As coronavirus cases slow down across the world, several countries are in the process of reducing—and in some cases eliminating—all restrictions. However, these small signs of normalcy have been quickly disrupted by further uncertainties caused by Russia’s invasion of Ukraine. We are already seeing issues with air and ocean routes, which will further strain the global logistics network.

pie chart of unlikely world events
Black swan events tend to be combinations of what would be singularly problematic events.

Black Swan Event Frequency

As seen in the last decade, black swan events—unpredictable events with potentially severe consequences—are becoming more frequent. From pandemic to conventional war, from climate disaster to financial collapse, it has become critical that companies create a plan to mitigate risk to fulfill customer needs and demand. Product manufacturers must rethink supply chain strategies in the long term to focus on value and risks and not just cost. Lean manufacturing was based on the key concept of minimal inventory that can be pulled from suppliers that are located nearby. However, companies soon realized that they could reduce costs by moving to suppliers around the globe while still maintaining minimal inventory. However, these longer lead times significantly increase supply chain risk, as we have seen during the pandemic.

Additionally, we continue to see manufacturing specialization overseas to improve efficiency and reduce cost. Ultimately, these lead to several tiers of suppliers, which further increases the complexity of the supply chain network. As we move forward, supply chain executives must stop taking a transactional view where decisions are made solely on price. They need to evaluate tradeoff between cost, risk, and responsiveness of its network.

shipping container chart
Shipping costs skyrocketed starting in 2021, leading many companies to onshore their supply chain.

Breaking the Black Swan Cycle

Let’s reverse the scenario. Instead of long lead times from overseas suppliers, a company could benefit from an agile supply chain that is capable of quickly responding to changes in market demand with a shorter lead time. Value of responsiveness from this is much harder to estimate, which drives companies to just focus on cost.
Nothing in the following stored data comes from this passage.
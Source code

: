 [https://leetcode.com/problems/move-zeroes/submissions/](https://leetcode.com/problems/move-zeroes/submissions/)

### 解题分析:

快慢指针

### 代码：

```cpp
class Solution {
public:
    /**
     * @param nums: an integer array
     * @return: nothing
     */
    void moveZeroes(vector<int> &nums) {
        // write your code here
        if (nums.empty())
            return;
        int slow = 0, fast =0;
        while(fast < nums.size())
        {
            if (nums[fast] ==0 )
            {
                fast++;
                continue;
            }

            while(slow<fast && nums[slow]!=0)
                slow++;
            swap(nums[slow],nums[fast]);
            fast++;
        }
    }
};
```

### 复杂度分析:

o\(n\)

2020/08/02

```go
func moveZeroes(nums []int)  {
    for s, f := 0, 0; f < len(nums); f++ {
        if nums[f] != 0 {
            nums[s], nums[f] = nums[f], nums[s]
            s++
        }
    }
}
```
Supply chain agility allows companies to deploy new capabilities and products faster enabling first-to-market advantage in some cases. It creates a culture of innovation by enabling experimentation and testing that not only shortens the learning curve but is certain to delight customers, improving the lifetime value of the customer. If all of the disruptions in the last decade have taught us anything, it’s that speed to market and responsiveness are going to be much more important for companies as we move forward.
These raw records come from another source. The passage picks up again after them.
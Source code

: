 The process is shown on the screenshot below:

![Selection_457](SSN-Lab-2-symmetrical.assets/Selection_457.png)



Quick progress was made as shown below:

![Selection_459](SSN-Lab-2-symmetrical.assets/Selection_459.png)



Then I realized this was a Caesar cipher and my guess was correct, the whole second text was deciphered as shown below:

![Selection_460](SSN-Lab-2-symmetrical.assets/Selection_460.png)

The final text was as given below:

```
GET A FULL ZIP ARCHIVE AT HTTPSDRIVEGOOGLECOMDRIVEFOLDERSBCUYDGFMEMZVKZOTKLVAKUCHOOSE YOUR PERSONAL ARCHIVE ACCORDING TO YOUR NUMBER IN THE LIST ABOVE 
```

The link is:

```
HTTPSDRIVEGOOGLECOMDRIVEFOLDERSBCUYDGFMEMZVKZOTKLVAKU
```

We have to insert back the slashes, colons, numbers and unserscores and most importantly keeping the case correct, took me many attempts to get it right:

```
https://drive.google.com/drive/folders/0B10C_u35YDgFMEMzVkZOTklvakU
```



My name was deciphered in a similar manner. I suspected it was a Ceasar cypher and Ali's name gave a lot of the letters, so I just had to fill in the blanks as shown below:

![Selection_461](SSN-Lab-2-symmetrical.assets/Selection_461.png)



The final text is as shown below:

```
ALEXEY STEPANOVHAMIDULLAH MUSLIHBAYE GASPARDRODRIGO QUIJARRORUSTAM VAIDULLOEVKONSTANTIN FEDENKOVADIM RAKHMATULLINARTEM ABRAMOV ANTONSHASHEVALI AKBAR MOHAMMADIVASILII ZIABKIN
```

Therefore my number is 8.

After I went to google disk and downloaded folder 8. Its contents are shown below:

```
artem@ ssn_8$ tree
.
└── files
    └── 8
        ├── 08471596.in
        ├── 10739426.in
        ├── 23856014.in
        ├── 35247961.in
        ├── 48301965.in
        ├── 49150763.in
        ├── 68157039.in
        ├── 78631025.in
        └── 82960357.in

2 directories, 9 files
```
Customization and personalization of products is leading to proliferations of SKUs which further leads to demand volatility. Dual sourcing can significantly help mitigate risk for such scenarios, especially in the face of disruption. Product demand can be divided into base demand that is easy to forecast and variable demand. Research indicates that product manufacturers should select two suppliers. One can be overseas to serve the base demand and is focused on per-part price. Meanwhile, the variable demand is served by a local or regional supplier that can respond to the peaks and valleys of the demand volatility.
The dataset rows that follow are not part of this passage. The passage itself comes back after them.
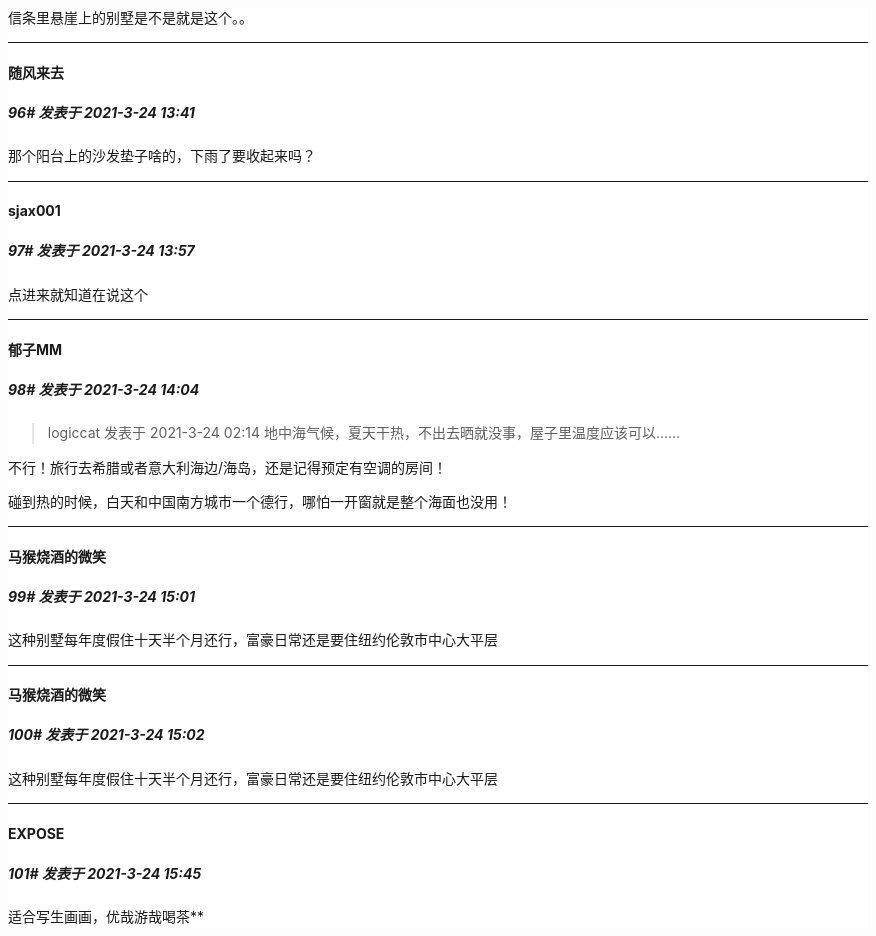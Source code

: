 信条里悬崖上的别墅是不是就是这个。。


-----

####  随风来去  
##### 96#       发表于 2021-3-24 13:41


那个阳台上的沙发垫子啥的，下雨了要收起来吗？


-----

####  sjax001  
##### 97#       发表于 2021-3-24 13:57


点进来就知道在说这个


-----

####  郁子MM  
##### 98#       发表于 2021-3-24 14:04


<blockquote>logiccat 发表于 2021-3-24 02:14
地中海气候，夏天干热，不出去晒就没事，屋子里温度应该可以……</blockquote>
不行！旅行去希腊或者意大利海边/海岛，还是记得预定有空调的房间！

碰到热的时候，白天和中国南方城市一个德行，哪怕一开窗就是整个海面也没用！


-----

####  马猴烧酒的微笑  
##### 99#       发表于 2021-3-24 15:01


这种别墅每年度假住十天半个月还行，富豪日常还是要住纽约伦敦市中心大平层


-----

####  马猴烧酒的微笑  
##### 100#       发表于 2021-3-24 15:02


这种别墅每年度假住十天半个月还行，富豪日常还是要住纽约伦敦市中心大平层


-----

####  EXPOSE  
##### 101#       发表于 2021-3-24 15:45


适合写生画画，优哉游哉喝茶**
Supply Chain Fragility and Hidden Costs

As discussed above the tiers of supply chain greatly increase the complexity and fragility of the network. Companies need to map the supply chain network past the first tier and look at geographical balancing of their suppliers to reduce exposure to climate, disease, economic, or geopolitical risks. They should also evaluate opportunities to move production/suppliers closer to the point of consumption. For overseas suppliers, beyond part-price, supply chain executives need to account for all hidden outlays including inventory, storage, and potential scrap. In addition to cost, localizing the suppliers also enables companies’ commitment to sustainability as it reduces pollution and fossil fuel consumption inherent in transportation across oceans.

Today’s Landscape, Tomorrow’s Digital Manufacturing Solutions

Many traditional suppliers in the U.S. continue to lag behind due to lack of digitization and sunk cost tied to obsolete plants and equipment.  As companies evaluate the opportunity to localize production, they need to look for partners that adopt new process technologies and automation to enable shorter lead times and quick ramp for high mix-low volume to address demand volatility. Automation further reduces labor dependency, enabling the supplier to respond to any future disruptions while artificial intelligence and predictive modeling enables supplier to optimize designs and get parts right the first time.

It is not a question of if but rather when will the next black swan event hit the globalized supply chain. And it is critical that companies learn from the last couple of years and develop an agile supply chain network that delivers value, reduces risk, and is not just driven by cost.